I have verified that in each case the CORS is shown as healthy. I am thinking that there is a bad coordinate for the CORS and they haven't detected that?
Anyone else seen this?
Why not select a different CORS station, one that is farther away?
Bad cell service?
I am thinking that there is a bad coordinate for the CORS and they haven't detected that?
Most networks recently switched over to MY3. Have you confirmed that the broadcast coordinates are the same as the published. That being said, I'm not really sure why a bad CORS coordinate would cause a failure to initialize at close range but not as the distance increased.
How close is close anyway? I'm not sure how VRS systems work, but Leica Spyder networks can automatically switch form a MAX network to single nearest correction automatically when you are within a certain distance of the nearest CORS. This feature in enabled at on the administrator's side. I think SmartNet is set to 5km while ODOT's system does not have it activated at all.
@landbutcher464mhz Network solution, not single base.
@john-putnam They both work fine in other areas.
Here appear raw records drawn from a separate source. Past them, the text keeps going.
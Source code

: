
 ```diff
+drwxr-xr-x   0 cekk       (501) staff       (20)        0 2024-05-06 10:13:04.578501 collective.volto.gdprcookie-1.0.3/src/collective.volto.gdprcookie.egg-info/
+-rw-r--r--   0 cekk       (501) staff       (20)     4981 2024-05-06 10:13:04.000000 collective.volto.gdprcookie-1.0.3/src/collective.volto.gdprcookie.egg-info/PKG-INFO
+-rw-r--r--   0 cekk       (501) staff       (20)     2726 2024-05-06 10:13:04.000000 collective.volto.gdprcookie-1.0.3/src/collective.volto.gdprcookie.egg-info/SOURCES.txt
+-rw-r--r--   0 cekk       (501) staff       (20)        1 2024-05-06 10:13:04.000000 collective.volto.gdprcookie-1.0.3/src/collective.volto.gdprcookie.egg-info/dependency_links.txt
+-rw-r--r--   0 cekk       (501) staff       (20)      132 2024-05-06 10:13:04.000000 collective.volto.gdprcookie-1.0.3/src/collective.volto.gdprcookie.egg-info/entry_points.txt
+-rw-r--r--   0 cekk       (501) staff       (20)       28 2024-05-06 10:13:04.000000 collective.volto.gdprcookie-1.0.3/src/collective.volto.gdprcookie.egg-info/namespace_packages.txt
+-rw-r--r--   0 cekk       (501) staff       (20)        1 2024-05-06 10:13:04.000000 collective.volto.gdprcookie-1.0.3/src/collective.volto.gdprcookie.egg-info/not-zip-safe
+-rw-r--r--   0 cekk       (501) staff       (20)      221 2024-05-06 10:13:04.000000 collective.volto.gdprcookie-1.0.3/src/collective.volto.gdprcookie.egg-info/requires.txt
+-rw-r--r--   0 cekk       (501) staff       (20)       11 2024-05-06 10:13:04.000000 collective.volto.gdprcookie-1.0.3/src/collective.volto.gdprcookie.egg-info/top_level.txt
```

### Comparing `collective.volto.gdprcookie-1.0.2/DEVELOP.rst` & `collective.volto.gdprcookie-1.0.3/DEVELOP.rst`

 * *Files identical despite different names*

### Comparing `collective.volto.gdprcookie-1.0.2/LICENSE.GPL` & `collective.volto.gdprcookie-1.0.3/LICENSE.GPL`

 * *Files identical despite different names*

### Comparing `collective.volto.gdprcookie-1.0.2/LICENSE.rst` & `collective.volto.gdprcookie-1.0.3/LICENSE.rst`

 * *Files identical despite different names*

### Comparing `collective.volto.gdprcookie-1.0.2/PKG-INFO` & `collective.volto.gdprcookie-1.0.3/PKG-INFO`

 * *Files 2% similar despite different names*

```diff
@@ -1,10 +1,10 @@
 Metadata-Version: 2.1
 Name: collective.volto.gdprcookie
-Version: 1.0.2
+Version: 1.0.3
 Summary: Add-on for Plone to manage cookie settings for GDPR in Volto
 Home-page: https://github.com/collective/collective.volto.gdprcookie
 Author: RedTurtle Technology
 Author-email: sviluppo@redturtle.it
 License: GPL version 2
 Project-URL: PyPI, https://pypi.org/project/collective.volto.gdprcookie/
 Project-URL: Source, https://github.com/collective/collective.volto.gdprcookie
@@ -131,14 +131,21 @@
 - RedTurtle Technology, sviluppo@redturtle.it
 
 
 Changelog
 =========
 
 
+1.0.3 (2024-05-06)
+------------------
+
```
The WV projects covers about 2/3 of the state, so multiple CORS are being used. I was actually impressed with how well the WV network worked. I have said for 40 years that WV is the toughest state to survey in, conventional or GNSS. It actually works better in my opinion than a nearby commercial VRS network. Faster inits, better rms, better dups. Except for that one area.
That is why I suspect a single CORS. It is possible that they didn't update all of the coordinates. My tech did contact one of the networks, they said go single base, but I am leery of that since I suspect a bad coordinate. Of course I can download data from that CORS and produce my own coordinate as a check.
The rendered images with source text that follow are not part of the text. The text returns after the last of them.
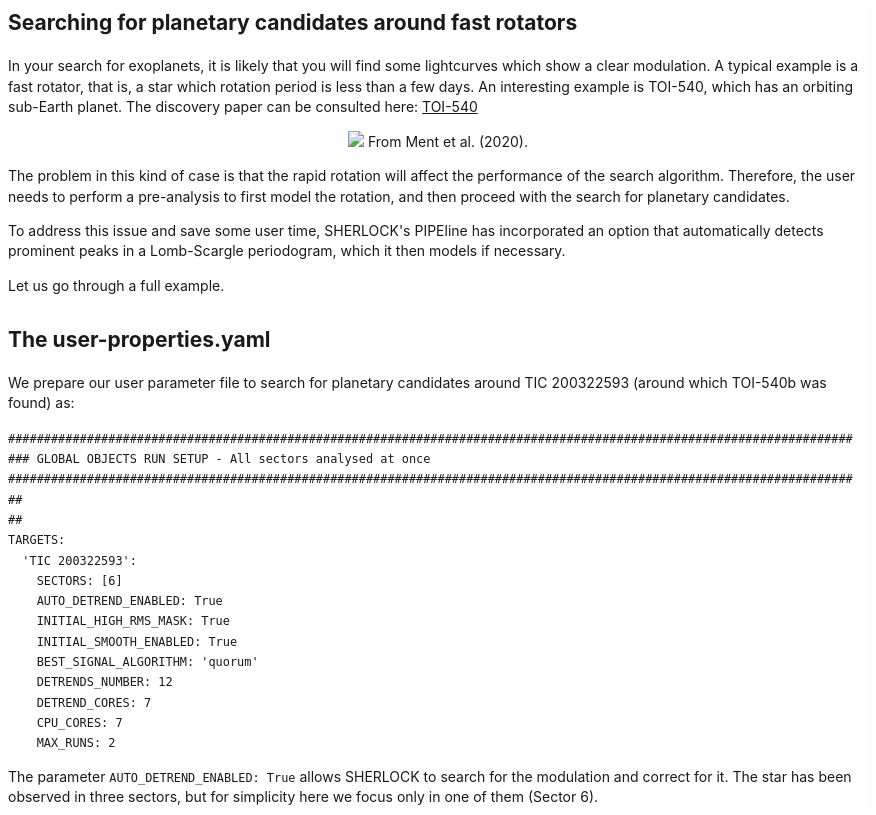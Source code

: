 ## Searching for planetary candidates around  fast rotators 

In your search for exoplanets, it is likely that you will find some lightcurves which show a clear modulation. A typical example is a fast rotator, 
that is, a star which rotation period is less than a few days. An interesting example is TOI-540, which has an orbiting sub-Earth planet. The 
discovery paper can be consulted here: [TOI-540](https://ui.adsabs.harvard.edu/abs/2020arXiv200913623M/abstract)  

<p align="center">
  <img width="80%" src="https://github.com/franpoz/SHERLOCK/blob/master/examples/fast_rotator/TOI-540.png">
From Ment et al. (2020).
</p>
    

The problem in this kind of case is that the rapid rotation will affect the performance of the search algorithm. Therefore, the user needs to perform a pre-analysis 
to first model the rotation, and then proceed with the search for planetary candidates. 

To address this issue and save some user time, SHERLOCK's PIPEline has incorporated an option that automatically detects prominent peaks in a Lomb-Scargle periodogram, which it then models if
necessary.

Let us go through a full example. 

## The user-properties.yaml

We prepare our user parameter file to search for planetary candidates around TIC 200322593 (around which TOI-540b was found) as: 
    
```shell
######################################################################################################################
### GLOBAL OBJECTS RUN SETUP - All sectors analysed at once
######################################################################################################################
##
##
TARGETS:
  'TIC 200322593': 
    SECTORS: [6]
    AUTO_DETREND_ENABLED: True
    INITIAL_HIGH_RMS_MASK: True
    INITIAL_SMOOTH_ENABLED: True
    BEST_SIGNAL_ALGORITHM: 'quorum'
    DETRENDS_NUMBER: 12
    DETREND_CORES: 7
    CPU_CORES: 7
    MAX_RUNS: 2
```

The parameter `AUTO_DETREND_ENABLED: True` allows SHERLOCK to search for the modulation and correct for it.
The star has been observed in three sectors, but for simplicity here we focus only in one of them (Sector 6). 
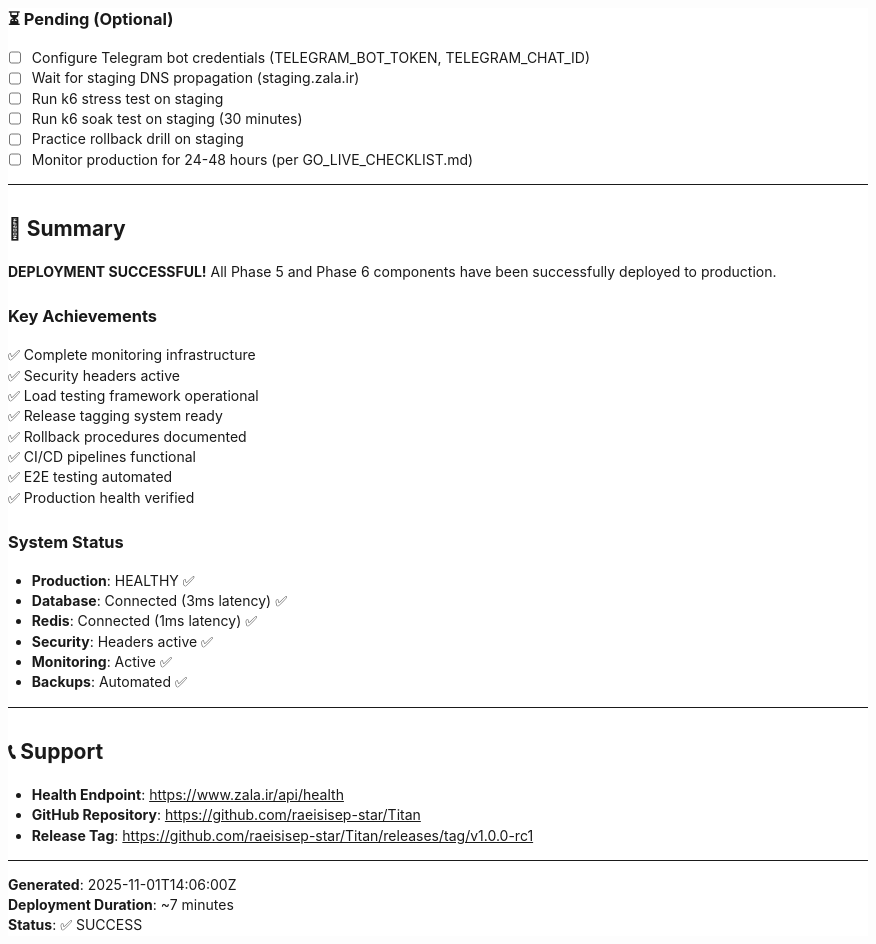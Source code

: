 ### ⏳ Pending (Optional)
- [ ] Configure Telegram bot credentials (TELEGRAM_BOT_TOKEN, TELEGRAM_CHAT_ID)
- [ ] Wait for staging DNS propagation (staging.zala.ir)
- [ ] Run k6 stress test on staging
- [ ] Run k6 soak test on staging (30 minutes)
- [ ] Practice rollback drill on staging
- [ ] Monitor production for 24-48 hours (per GO_LIVE_CHECKLIST.md)

---

## 🎉 Summary

**DEPLOYMENT SUCCESSFUL!** All Phase 5 and Phase 6 components have been successfully deployed to production.

### Key Achievements
✅ Complete monitoring infrastructure  
✅ Security headers active  
✅ Load testing framework operational  
✅ Release tagging system ready  
✅ Rollback procedures documented  
✅ CI/CD pipelines functional  
✅ E2E testing automated  
✅ Production health verified  

### System Status
- **Production**: HEALTHY ✅
- **Database**: Connected (3ms latency) ✅
- **Redis**: Connected (1ms latency) ✅
- **Security**: Headers active ✅
- **Monitoring**: Active ✅
- **Backups**: Automated ✅

---

## 📞 Support

- **Health Endpoint**: https://www.zala.ir/api/health
- **GitHub Repository**: https://github.com/raeisisep-star/Titan
- **Release Tag**: https://github.com/raeisisep-star/Titan/releases/tag/v1.0.0-rc1

---

**Generated**: 2025-11-01T14:06:00Z  
**Deployment Duration**: ~7 minutes  
**Status**: ✅ SUCCESS
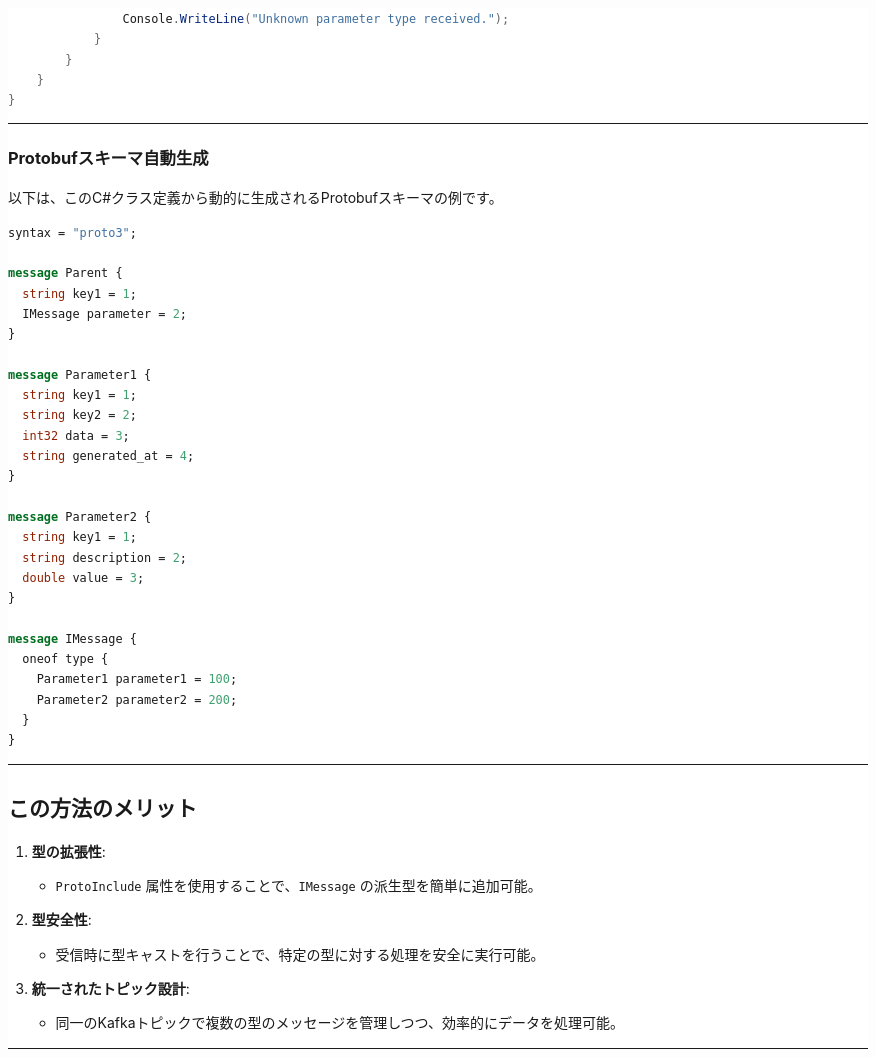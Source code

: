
 ```csharp
                Console.WriteLine("Unknown parameter type received.");
            }
        }
    }
}
```

---
### Protobufスキーマ自動生成

以下は、このC#クラス定義から動的に生成されるProtobufスキーマの例です。

```proto
syntax = "proto3";

message Parent {
  string key1 = 1;
  IMessage parameter = 2;
}

message Parameter1 {
  string key1 = 1;
  string key2 = 2;
  int32 data = 3;
  string generated_at = 4;
}

message Parameter2 {
  string key1 = 1;
  string description = 2;
  double value = 3;
}

message IMessage {
  oneof type {
    Parameter1 parameter1 = 100;
    Parameter2 parameter2 = 200;
  }
}
```

---

## この方法のメリット

1. **型の拡張性**:
   - `ProtoInclude` 属性を使用することで、`IMessage` の派生型を簡単に追加可能。

2. **型安全性**:
   - 受信時に型キャストを行うことで、特定の型に対する処理を安全に実行可能。

3. **統一されたトピック設計**:
   - 同一のKafkaトピックで複数の型のメッセージを管理しつつ、効率的にデータを処理可能。

---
Maybe I misunderstood you. Can you get a fix with the suspect CORS as your distance from that particular CORS increases or is the failure to initialize anytime that CORS is the master in the network solution. If you are still in the area, it would be interesting to collect some RTK data via a single base correction to see if that works. If it does, then that would suggest somethings up with the networks. That really seems unlikely since the RTK network software is supposed to monitor that kind of thing.
Sounds like you might want to check your communications in those areas. You've been doing this stuff long enough that you can check the CORS position, but latency in your correction info might be tougher to track and will affect your solution.